Did you know that running a business costs money? Turns out there are all sorts of costs associated with being a company, from salaries to equipment to restocking the Chobani yogurts in the office kitchen. Businesses, of course, hate this — they’ll go to any imaginable length to save a few cents. Automakers are no exception, and they’re now lobbying Congress to allow deductions for their entire research and development budgets. From Automotive News:

WASHINGTON — Industry groups representing automakers and suppliers are urging Congress to restore a federal tax break that would allow for the “full and immediate” expensing of domestic R&D investments.

In a letter sent Wednesday to House and Senate leadership, five trade associations — the Alliance for Automotive Innovation, American Automotive Policy Council, Autos Drive America, MEMA and the Truck and Engine Manufacturers Association — argue it is critical for Congress to “act as soon as possible” to restore full R&D expensing, which expired in 2021.

Since 2022, companies have had to deduct U.S-based R&D costs over a five-year period, as required under a provision in the 2017 Tax Cuts and Jobs Act, which was passed during the Trump administration.

The industry groups argue the five-year requirement has made R&D “exponentially more costly to conduct in the U.S.” and are urging Congress to pass legislation that would include a fix, according to the letter.

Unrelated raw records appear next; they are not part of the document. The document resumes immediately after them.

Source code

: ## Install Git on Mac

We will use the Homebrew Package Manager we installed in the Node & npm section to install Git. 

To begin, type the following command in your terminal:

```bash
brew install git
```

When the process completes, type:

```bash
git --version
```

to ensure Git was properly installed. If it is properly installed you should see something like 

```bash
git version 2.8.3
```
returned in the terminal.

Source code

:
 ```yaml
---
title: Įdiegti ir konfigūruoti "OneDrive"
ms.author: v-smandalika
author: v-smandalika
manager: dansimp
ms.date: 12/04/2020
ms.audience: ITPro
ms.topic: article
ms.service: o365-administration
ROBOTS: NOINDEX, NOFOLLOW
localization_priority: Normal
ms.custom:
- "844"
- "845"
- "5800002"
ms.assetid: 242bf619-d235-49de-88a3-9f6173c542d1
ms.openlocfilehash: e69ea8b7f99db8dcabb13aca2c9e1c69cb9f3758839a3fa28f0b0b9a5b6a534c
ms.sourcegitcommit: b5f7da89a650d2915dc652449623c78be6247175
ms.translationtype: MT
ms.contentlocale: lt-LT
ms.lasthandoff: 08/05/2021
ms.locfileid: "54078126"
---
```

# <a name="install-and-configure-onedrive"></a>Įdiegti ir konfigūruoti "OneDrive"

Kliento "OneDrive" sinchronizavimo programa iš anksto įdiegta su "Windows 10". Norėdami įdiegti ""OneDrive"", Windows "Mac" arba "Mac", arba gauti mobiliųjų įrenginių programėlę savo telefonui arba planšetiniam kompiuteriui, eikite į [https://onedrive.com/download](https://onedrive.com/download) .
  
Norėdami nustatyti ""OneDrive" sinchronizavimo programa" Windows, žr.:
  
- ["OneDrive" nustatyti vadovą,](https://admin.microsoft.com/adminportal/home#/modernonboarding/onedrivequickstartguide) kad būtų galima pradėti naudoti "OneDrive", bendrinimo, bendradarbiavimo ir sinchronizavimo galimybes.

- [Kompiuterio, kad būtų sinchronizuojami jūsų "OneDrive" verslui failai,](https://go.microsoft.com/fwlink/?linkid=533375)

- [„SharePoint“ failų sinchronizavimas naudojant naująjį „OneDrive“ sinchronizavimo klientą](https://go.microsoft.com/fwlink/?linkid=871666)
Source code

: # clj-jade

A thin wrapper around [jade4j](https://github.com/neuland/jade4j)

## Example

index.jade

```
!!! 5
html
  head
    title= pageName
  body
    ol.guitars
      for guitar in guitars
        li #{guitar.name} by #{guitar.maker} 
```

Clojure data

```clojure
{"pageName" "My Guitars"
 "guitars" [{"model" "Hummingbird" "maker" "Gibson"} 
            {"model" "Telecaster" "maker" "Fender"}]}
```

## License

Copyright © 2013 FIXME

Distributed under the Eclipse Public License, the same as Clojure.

OpenAI recently tried a similar defense, that the company’s business model would just be too costly to succeed if it had to actually pay for all the copyrighted material it used. What happened to the whole “invisible hand of the market,” where businesses whose costs outstrip their profits simply flounder and die? Isn’t that what capitalism is all about?

4th Gear: VinFast, Incredibly, Didn’t Meet 2023 Delivery Goals

If you can believe it, VinFast’s 2023 didn’t go quite as planned. With offerings like the VF8, with its turn signals that work most of the time, I truly thought the company would be a massive disruptor to the incredibly competitive North American passenger car market. Well, there’s always next year. From Reuters:

HANOI, Jan 18 (Reuters) - Vietnamese electric vehicle (EV) maker VinFast on Thursday said it delivered nearly 35,000 cars in 2023, below its target of at least 40,000 units, blaming slow EV adoption in some regions, tough competition and uncertain economy.

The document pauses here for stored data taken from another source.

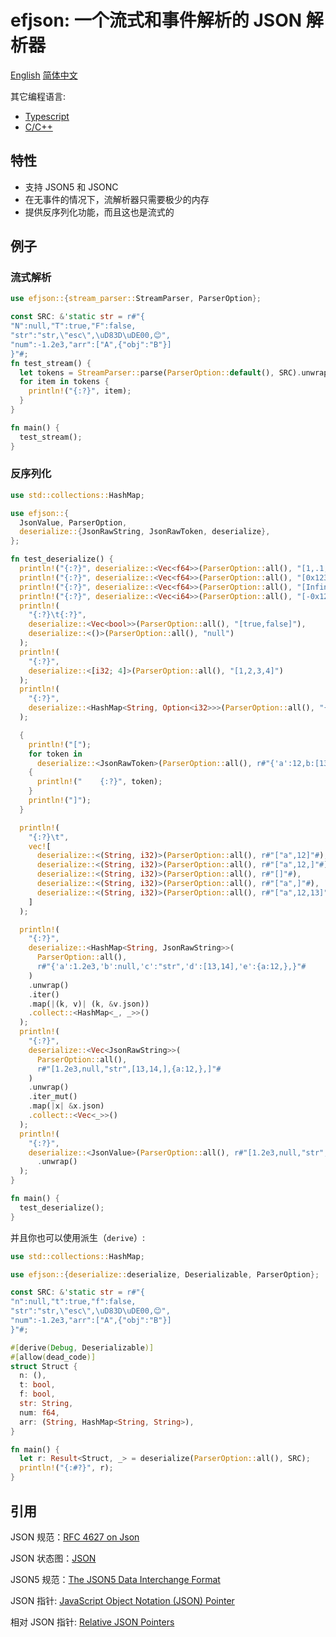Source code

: # efjson: 一个流式和事件解析的 JSON 解析器

[English](./README.md) [简体中文](./README.zh.md)

其它编程语言:

- [Typescript](https://github.com/DreamPast/efjson)
- [C/C++](https://github.com/DreamPast/efjson-cpp)

## 特性

- 支持 JSON5 和 JSONC
- 在无事件的情况下，流解析器只需要极少的内存
- 提供反序列化功能，而且这也是流式的

## 例子

### 流式解析

```rust
use efjson::{stream_parser::StreamParser, ParserOption};

const SRC: &'static str = r#"{
"N":null,"T":true,"F":false,
"str":"str,\"esc\",\uD83D\uDE00,😊",
"num":-1.2e3,"arr":["A",{"obj":"B"}]
}"#;
fn test_stream() {
  let tokens = StreamParser::parse(ParserOption::default(), SRC).unwrap();
  for item in tokens {
    println!("{:?}", item);
  }
}

fn main() {
  test_stream();
}
```

### 反序列化

```rust
use std::collections::HashMap;

use efjson::{
  JsonValue, ParserOption,
  deserialize::{JsonRawString, JsonRawToken, deserialize},
};

fn test_deserialize() {
  println!("{:?}", deserialize::<Vec<f64>>(ParserOption::all(), "[1,.1,1.,1.234e3]"));
  println!("{:?}", deserialize::<Vec<f64>>(ParserOption::all(), "[0x1234,0o1234,0b1011]"));
  println!("{:?}", deserialize::<Vec<f64>>(ParserOption::all(), "[Infinity,-Infinity,NaN]"));
  println!("{:?}", deserialize::<Vec<i64>>(ParserOption::all(), "[-0x1234,0o1234,+0b1011]"));
  println!(
    "{:?}\t{:?}",
    deserialize::<Vec<bool>>(ParserOption::all(), "[true,false]"),
    deserialize::<()>(ParserOption::all(), "null")
  );
  println!(
    "{:?}",
    deserialize::<[i32; 4]>(ParserOption::all(), "[1,2,3,4]")
  );
  println!(
    "{:?}",
    deserialize::<HashMap<String, Option<i32>>>(ParserOption::all(), "{'a':1,'b':null,}")
  );

  {
    println!("[");
    for token in
      deserialize::<JsonRawToken>(ParserOption::all(), r#"{'a':12,b:[13,14]}"#).unwrap().tokens
    {
      println!("    {:?}", token);
    }
    println!("]");
  }

  println!(
    "{:?}\t",
    vec![
      deserialize::<(String, i32)>(ParserOption::all(), r#"["a",12]"#),
      deserialize::<(String, i32)>(ParserOption::all(), r#"["a",12,]"#),
      deserialize::<(String, i32)>(ParserOption::all(), r#"[]"#),
      deserialize::<(String, i32)>(ParserOption::all(), r#"["a",]"#),
      deserialize::<(String, i32)>(ParserOption::all(), r#"["a",12,13]"#)
    ]
  );

  println!(
    "{:?}",
    deserialize::<HashMap<String, JsonRawString>>(
      ParserOption::all(),
      r#"{'a':1.2e3,'b':null,'c':"str",'d':[13,14],'e':{a:12,},}"#
    )
    .unwrap()
    .iter()
    .map(|(k, v)| (k, &v.json))
    .collect::<HashMap<_, _>>()
  );
  println!(
    "{:?}",
    deserialize::<Vec<JsonRawString>>(
      ParserOption::all(),
      r#"[1.2e3,null,"str",[13,14,],{a:12,},]"#
    )
    .unwrap()
    .iter_mut()
    .map(|x| &x.json)
    .collect::<Vec<_>>()
  );
  println!(
    "{:?}",
    deserialize::<JsonValue>(ParserOption::all(), r#"[1.2e3,null,"str",[13,14,],{"a":12,},]"#)
      .unwrap()
  );
}

fn main() {
  test_deserialize();
}
```

并且你也可以使用派生（`derive`）:

```rust
use std::collections::HashMap;

use efjson::{deserialize::deserialize, Deserializable, ParserOption};

const SRC: &'static str = r#"{
"n":null,"t":true,"f":false,
"str":"str,\"esc\",\uD83D\uDE00,😊",
"num":-1.2e3,"arr":["A",{"obj":"B"}]
}"#;

#[derive(Debug, Deserializable)]
#[allow(dead_code)]
struct Struct {
  n: (),
  t: bool,
  f: bool,
  str: String,
  num: f64,
  arr: (String, HashMap<String, String>),
}

fn main() {
  let r: Result<Struct, _> = deserialize(ParserOption::all(), SRC);
  println!("{:#?}", r);
}
```

## 引用

JSON 规范：[RFC 4627 on Json](https://www.ietf.org/rfc/rfc4627.txt)

JSON 状态图：[JSON](https://www.json.org/)

JSON5 规范：[The JSON5 Data Interchange Format](https://spec.json5.org/)

JSON 指针: [JavaScript Object Notation (JSON) Pointer](https://datatracker.ietf.org/doc/html/rfc6901)

相对 JSON 指针: [Relative JSON Pointers](https://datatracker.ietf.org/doc/html/draft-bhutton-relative-json-pointer-00)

The deliveries in the last three months of 2023, however, increased 35% against the third quarter to 13,513 units, the company said.

VinFast, which started to deliver its sport utility vehicle (SUV) VF 8 in California last March, earlier this month flagged a plan to set up manufacturing and battery facilities in India. It also aims to expand in more markets in the Middle East, Latin America and Asia, including Indonesia.

To hear that VinFast sold fewer cars in 2023 than Toyota sold Rav4s in December alone is a real shock. You’re telling me consumers don’t want bad products, when good alternatives exist? I’m stunned. I gotta lie down.